Document images with source code:

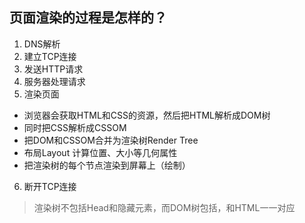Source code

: ## 页面渲染的过程是怎样的？
1. DNS解析
2. 建立TCP连接
3. 发送HTTP请求
4. 服务器处理请求
5. 渲染页面
  - 浏览器会获取HTML和CSS的资源，然后把HTML解析成DOM树
  - 同时把CSS解析成CSSOM
  - 把DOM和CSSOM合并为渲染树Render Tree
  - 布局Layout 计算位置、大小等几何属性
  - 把渲染树的每个节点渲染到屏幕上（绘制）
6. 断开TCP连接

> 渲染树不包括Head和隐藏元素，而DOM树包括，和HTML一一对应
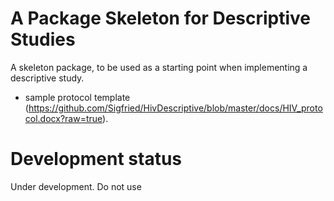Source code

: # A Package Skeleton for Descriptive Studies


A skeleton package, to be used as a starting point when implementing a descriptive study.

* sample protocol template (https://github.com/Sigfried/HivDescriptive/blob/master/docs/HIV_protocol.docx?raw=true).

# Development status

Under development. Do not use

Task statement: The records must come back exactly, with their pictures removed.

Answer to this problem:
Source code

: ## 页面渲染的过程是怎样的？
1. DNS解析
2. 建立TCP连接
3. 发送HTTP请求
4. 服务器处理请求
5. 渲染页面
  - 浏览器会获取HTML和CSS的资源，然后把HTML解析成DOM树
  - 同时把CSS解析成CSSOM
  - 把DOM和CSSOM合并为渲染树Render Tree
  - 布局Layout 计算位置、大小等几何属性
  - 把渲染树的每个节点渲染到屏幕上（绘制）
6. 断开TCP连接

> 渲染树不包括Head和隐藏元素，而DOM树包括，和HTML一一对应
Source code

: # A Package Skeleton for Descriptive Studies


A skeleton package, to be used as a starting point when implementing a descriptive study.

* sample protocol template (https://github.com/Sigfried/HivDescriptive/blob/master/docs/HIV_protocol.docx?raw=true).

# Development status

Under development. Do not use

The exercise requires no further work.